Yes, that would be along the lines of situation (a) where he could just define a
grid as a layered texture in space and have the object "in" it.
What I'm envisioning / speculating / projecting his question is: if he had a
grid composed of loose lines - like the unwoven warp and weft of a loom, then if
he placed a ball on the surface of that grid, then as the object slipped between
the cords, they would move to allow the passage of the object through a hole
that got stretched out of the way.
I think simplistically, if a repeating linear texture like wood were applied to
the plane, and then a black hole warp were added with a strength proportional to
the proximity of the object to the plane, then that might do it. Then just
layer the same texture rotate y*90.
Style points for scaling the black hole warp in x and z according the cross
sectional dimensions of the object's bounding box.

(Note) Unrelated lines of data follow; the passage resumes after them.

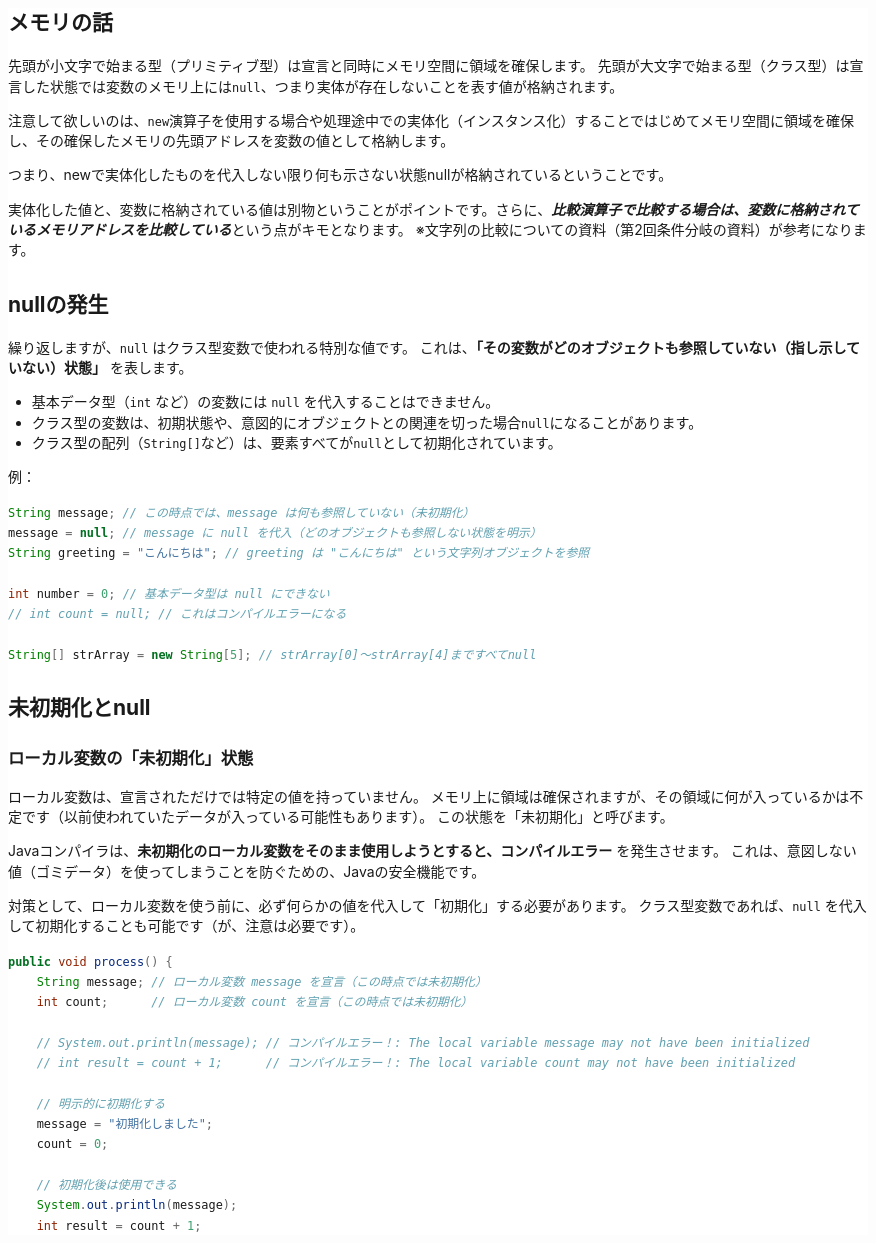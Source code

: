 
## メモリの話

先頭が小文字で始まる型（プリミティブ型）は宣言と同時にメモリ空間に領域を確保します。
先頭が大文字で始まる型（クラス型）は宣言した状態では変数のメモリ上には`null`、つまり実体が存在しないことを表す値が格納されます。

注意して欲しいのは、`new`演算子を使用する場合や処理途中での実体化（インスタンス化）することではじめてメモリ空間に領域を確保し、その確保したメモリの先頭アドレスを変数の値として格納します。

つまり、newで実体化したものを代入しない限り何も示さない状態nullが格納されているということです。

実体化した値と、変数に格納されている値は別物ということがポイントです。さらに、***比較演算子で比較する場合は、変数に格納されているメモリアドレスを比較している***という点がキモとなります。
※文字列の比較についての資料（第2回条件分岐の資料）が参考になります。


## nullの発生

繰り返しますが、`null` はクラス型変数で使われる特別な値です。
これは、**「その変数がどのオブジェクトも参照していない（指し示していない）状態」** を表します。

* 基本データ型（`int` など）の変数には `null` を代入することはできません。
* クラス型の変数は、初期状態や、意図的にオブジェクトとの関連を切った場合`null`になることがあります。
* クラス型の配列（`String[]`など）は、要素すべてが`null`として初期化されています。

例：

```java
String message; // この時点では、message は何も参照していない（未初期化）
message = null; // message に null を代入（どのオブジェクトも参照しない状態を明示）
String greeting = "こんにちは"; // greeting は "こんにちは" という文字列オブジェクトを参照

int number = 0; // 基本データ型は null にできない
// int count = null; // これはコンパイルエラーになる

String[] strArray = new String[5]; // strArray[0]〜strArray[4]まですべてnull
```

## 未初期化とnull

### ローカル変数の「未初期化」状態

ローカル変数は、宣言されただけでは特定の値を持っていません。
メモリ上に領域は確保されますが、その領域に何が入っているかは不定です（以前使われていたデータが入っている可能性もあります）。
この状態を「未初期化」と呼びます。


Javaコンパイラは、**未初期化のローカル変数をそのまま使用しようとすると、コンパイルエラー** を発生させます。
これは、意図しない値（ゴミデータ）を使ってしまうことを防ぐための、Javaの安全機能です。

対策として、ローカル変数を使う前に、必ず何らかの値を代入して「初期化」する必要があります。
クラス型変数であれば、`null` を代入して初期化することも可能です（が、注意は必要です）。

```java
public void process() {
    String message; // ローカル変数 message を宣言（この時点では未初期化）
    int count;      // ローカル変数 count を宣言（この時点では未初期化）

    // System.out.println(message); // コンパイルエラー！: The local variable message may not have been initialized
    // int result = count + 1;      // コンパイルエラー！: The local variable count may not have been initialized

    // 明示的に初期化する
    message = "初期化しました";
    count = 0;

    // 初期化後は使用できる
    System.out.println(message);
    int result = count + 1;
```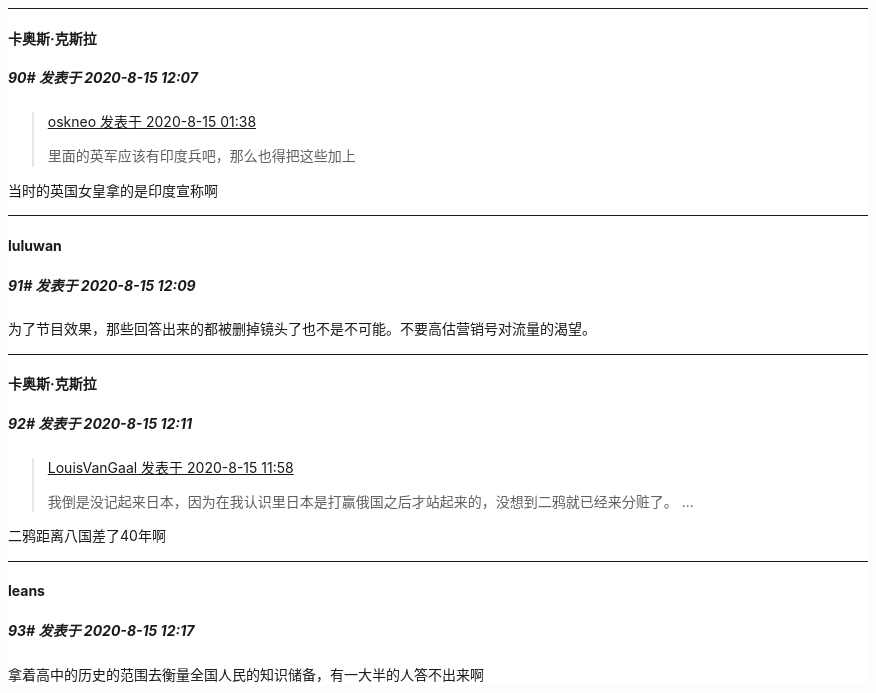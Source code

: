 




-----

####  卡奥斯·克斯拉  
##### 90#       发表于 2020-8-15 12:07



<blockquote><a href="httphttps://bbs.saraba1st.com/2b/forum.php?mod=redirect&amp;goto=findpost&amp;pid=48435361&amp;ptid=1954767" target="_blank">oskneo 发表于 2020-8-15 01:38</a>

里面的英军应该有印度兵吧，那么也得把这些加上</blockquote>
当时的英国女皇拿的是印度宣称啊







-----

####  luluwan  
##### 91#       发表于 2020-8-15 12:09




为了节目效果，那些回答出来的都被删掉镜头了也不是不可能。不要高估营销号对流量的渴望。







-----

####  卡奥斯·克斯拉  
##### 92#       发表于 2020-8-15 12:11



<blockquote><a href="httphttps://bbs.saraba1st.com/2b/forum.php?mod=redirect&amp;goto=findpost&amp;pid=48437605&amp;ptid=1954767" target="_blank">LouisVanGaal 发表于 2020-8-15 11:58</a>

我倒是没记起来日本，因为在我认识里日本是打赢俄国之后才站起来的，没想到二鸦就已经来分赃了。 ...</blockquote>
二鸦距离八国差了40年啊







-----

####  leans  
##### 93#       发表于 2020-8-15 12:17




拿着高中的历史的范围去衡量全国人民的知识储备，有一大半的人答不出来啊
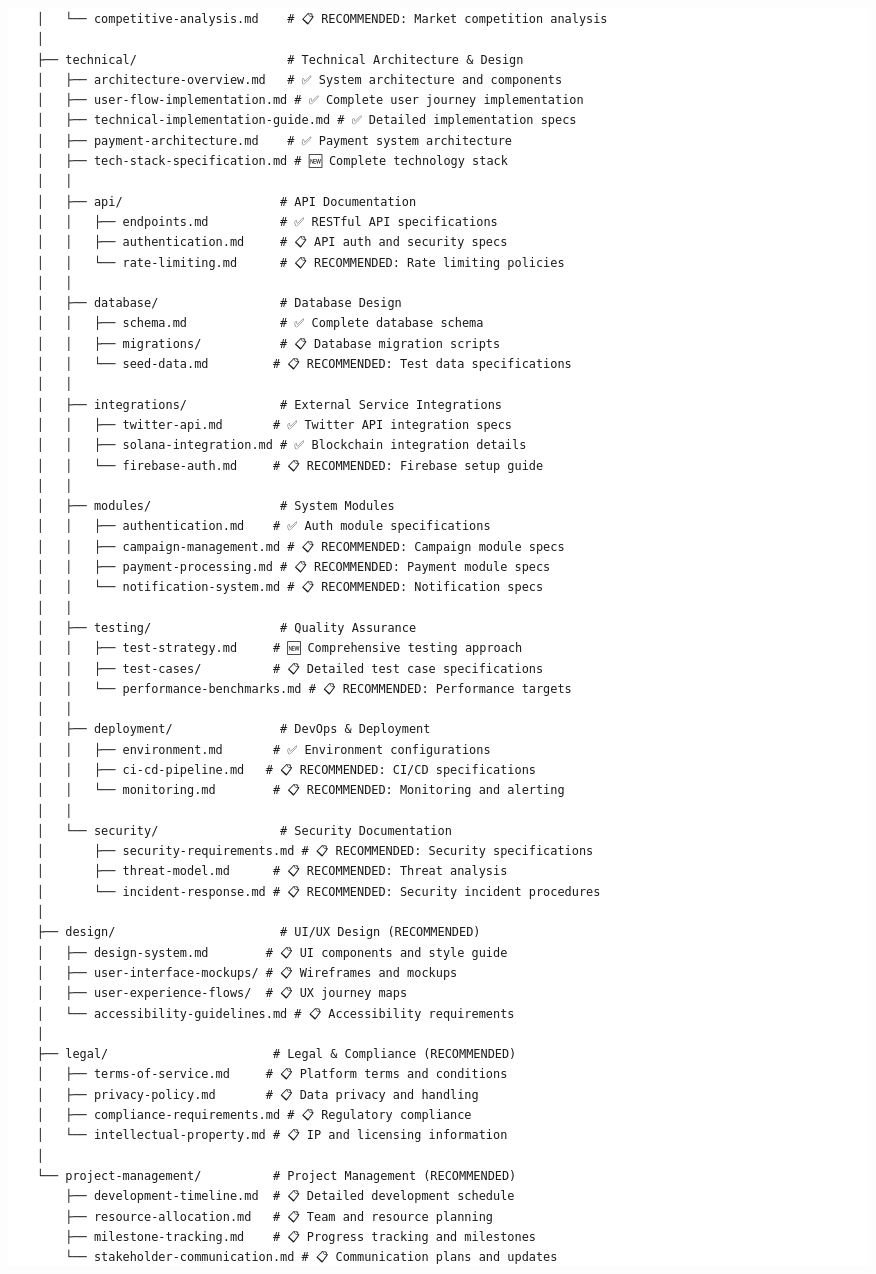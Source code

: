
 ```
    │   └── competitive-analysis.md    # 📋 RECOMMENDED: Market competition analysis
    │
    ├── technical/                     # Technical Architecture & Design
    │   ├── architecture-overview.md   # ✅ System architecture and components
    │   ├── user-flow-implementation.md # ✅ Complete user journey implementation
    │   ├── technical-implementation-guide.md # ✅ Detailed implementation specs
    │   ├── payment-architecture.md    # ✅ Payment system architecture
    │   ├── tech-stack-specification.md # 🆕 Complete technology stack
    │   │
    │   ├── api/                      # API Documentation
    │   │   ├── endpoints.md          # ✅ RESTful API specifications
    │   │   ├── authentication.md     # 📋 API auth and security specs
    │   │   └── rate-limiting.md      # 📋 RECOMMENDED: Rate limiting policies
    │   │
    │   ├── database/                 # Database Design
    │   │   ├── schema.md             # ✅ Complete database schema
    │   │   ├── migrations/           # 📋 Database migration scripts
    │   │   └── seed-data.md         # 📋 RECOMMENDED: Test data specifications
    │   │
    │   ├── integrations/             # External Service Integrations
    │   │   ├── twitter-api.md       # ✅ Twitter API integration specs
    │   │   ├── solana-integration.md # ✅ Blockchain integration details
    │   │   └── firebase-auth.md     # 📋 RECOMMENDED: Firebase setup guide
    │   │
    │   ├── modules/                  # System Modules
    │   │   ├── authentication.md    # ✅ Auth module specifications
    │   │   ├── campaign-management.md # 📋 RECOMMENDED: Campaign module specs
    │   │   ├── payment-processing.md # 📋 RECOMMENDED: Payment module specs
    │   │   └── notification-system.md # 📋 RECOMMENDED: Notification specs
    │   │
    │   ├── testing/                  # Quality Assurance
    │   │   ├── test-strategy.md     # 🆕 Comprehensive testing approach
    │   │   ├── test-cases/          # 📋 Detailed test case specifications
    │   │   └── performance-benchmarks.md # 📋 RECOMMENDED: Performance targets
    │   │
    │   ├── deployment/               # DevOps & Deployment
    │   │   ├── environment.md       # ✅ Environment configurations
    │   │   ├── ci-cd-pipeline.md   # 📋 RECOMMENDED: CI/CD specifications
    │   │   └── monitoring.md        # 📋 RECOMMENDED: Monitoring and alerting
    │   │
    │   └── security/                 # Security Documentation
    │       ├── security-requirements.md # 📋 RECOMMENDED: Security specifications
    │       ├── threat-model.md      # 📋 RECOMMENDED: Threat analysis
    │       └── incident-response.md # 📋 RECOMMENDED: Security incident procedures
    │
    ├── design/                       # UI/UX Design (RECOMMENDED)
    │   ├── design-system.md        # 📋 UI components and style guide
    │   ├── user-interface-mockups/ # 📋 Wireframes and mockups
    │   ├── user-experience-flows/  # 📋 UX journey maps
    │   └── accessibility-guidelines.md # 📋 Accessibility requirements
    │
    ├── legal/                       # Legal & Compliance (RECOMMENDED)
    │   ├── terms-of-service.md     # 📋 Platform terms and conditions
    │   ├── privacy-policy.md       # 📋 Data privacy and handling
    │   ├── compliance-requirements.md # 📋 Regulatory compliance
    │   └── intellectual-property.md # 📋 IP and licensing information
    │
    └── project-management/          # Project Management (RECOMMENDED)
        ├── development-timeline.md  # 📋 Detailed development schedule
        ├── resource-allocation.md   # 📋 Team and resource planning
        ├── milestone-tracking.md    # 📋 Progress tracking and milestones
        └── stakeholder-communication.md # 📋 Communication plans and updates
```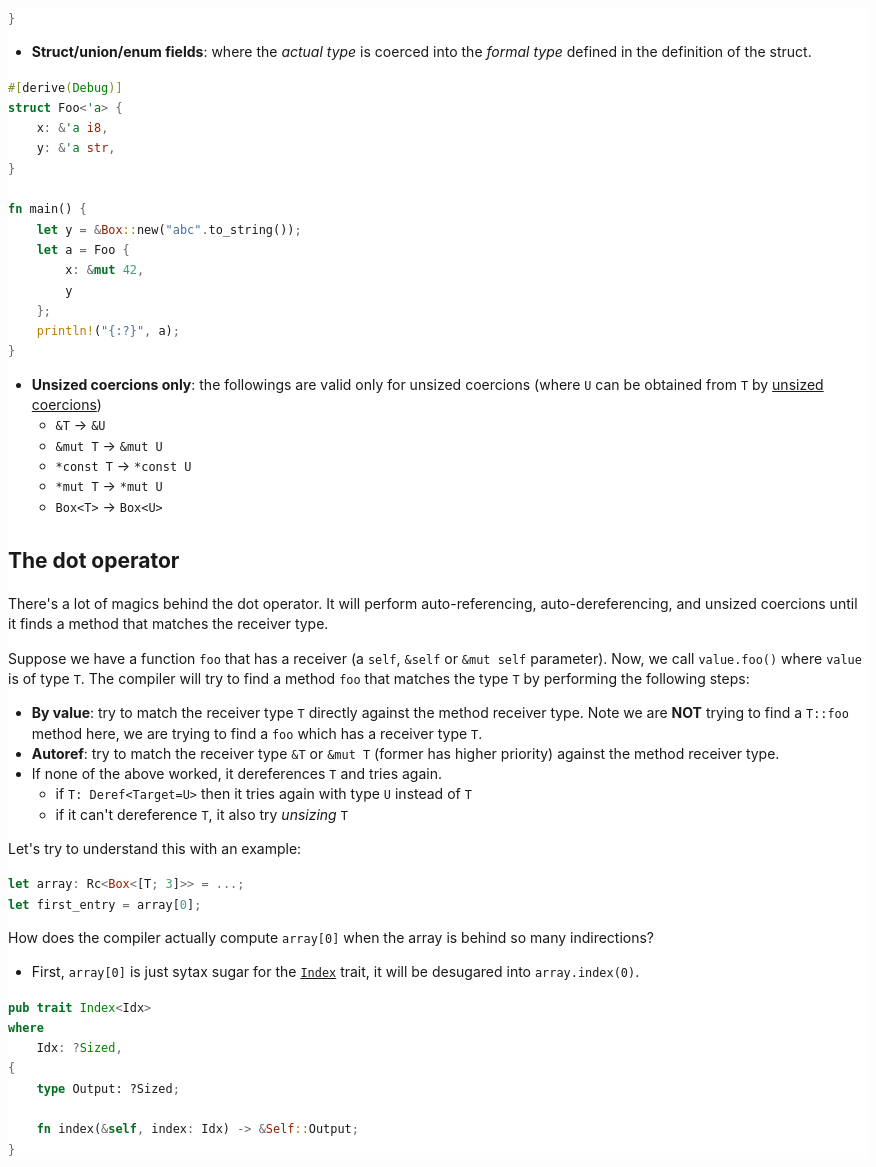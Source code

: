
 ```rust
}
```
- **Struct/union/enum fields**: where the *actual type* is coerced into the *formal type* defined in the definition of the struct.
```rust
#[derive(Debug)]
struct Foo<'a> {
    x: &'a i8,
    y: &'a str,
}

fn main() {
    let y = &Box::new("abc".to_string());
    let a = Foo {
        x: &mut 42,
        y
    };
    println!("{:?}", a);
}
```
- **Unsized coercions only**: the followings are valid only for unsized coercions (where `U` can be obtained from `T` by [unsized coercions](#unsized-coercions))
  - `&T` -> `&U`
  - `&mut T` -> `&mut U`
  - `*const T` -> `*const U`
  - `*mut T` -> `*mut U`
  - `Box<T>` -> `Box<U>`

## The dot operator

There's a lot of magics behind the dot operator. It will perform auto-referencing, auto-dereferencing, and unsized coercions until it finds a method that matches the receiver type.

Suppose we have a function `foo` that has a receiver (a `self`, `&self` or `&mut self` parameter). Now, we call `value.foo()` where `value` is of type `T`. The compiler will try to find a method `foo` that matches the type `T` by performing the following steps:
- **By value**: try to match the receiver type `T` directly against the method receiver type. Note we are **NOT** trying to find a `T::foo` method here, we are trying to find a `foo` which has a receiver type `T`.
- **Autoref**: try to match the receiver type `&T` or `&mut T` (former has higher priority) against the method receiver type.
- If none of the above worked, it dereferences `T` and tries again.
  - if `T: Deref<Target=U>` then it tries again with type `U` instead of `T`
  - if it can't dereference `T`, it also try *unsizing* `T`

Let's try to understand this with an example:
```rust
let array: Rc<Box<[T; 3]>> = ...;
let first_entry = array[0];
```

How does the compiler actually compute `array[0]` when the array is behind so many indirections?
- First, `array[0]` is just sytax sugar for the [`Index`](https://doc.rust-lang.org/std/ops/trait.Index.html) trait, it will be desugared into `array.index(0)`.
```rust
pub trait Index<Idx>
where
    Idx: ?Sized,
{
    type Output: ?Sized;

    fn index(&self, index: Idx) -> &Self::Output;
}
```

I tried the complicated pattern function method, and just got a blank black
render. I think pattern just returns 1 or 0 ? So I suppose I'd have to use
that as a multiplier function rather than the base function.
It would be helpful to know how the actual black hole warp is implemented as a
pattern modifier - more info to dig up. :)
If a 3D grid is needed, perhaps there's a way to do something based on
electrostatic repulsion, and have the grid be constructed from an array of
points that are use to build splines / sphere sweeps.
I tried to use the mod() repeating trick of Mike Williams and then use the
non-linear scaling trick to "bend" the cylinders away from a point on the plane,
but sometimes it takes a while for me to "get" the math and have enough clarity
to implement it sanely and effectively. ;)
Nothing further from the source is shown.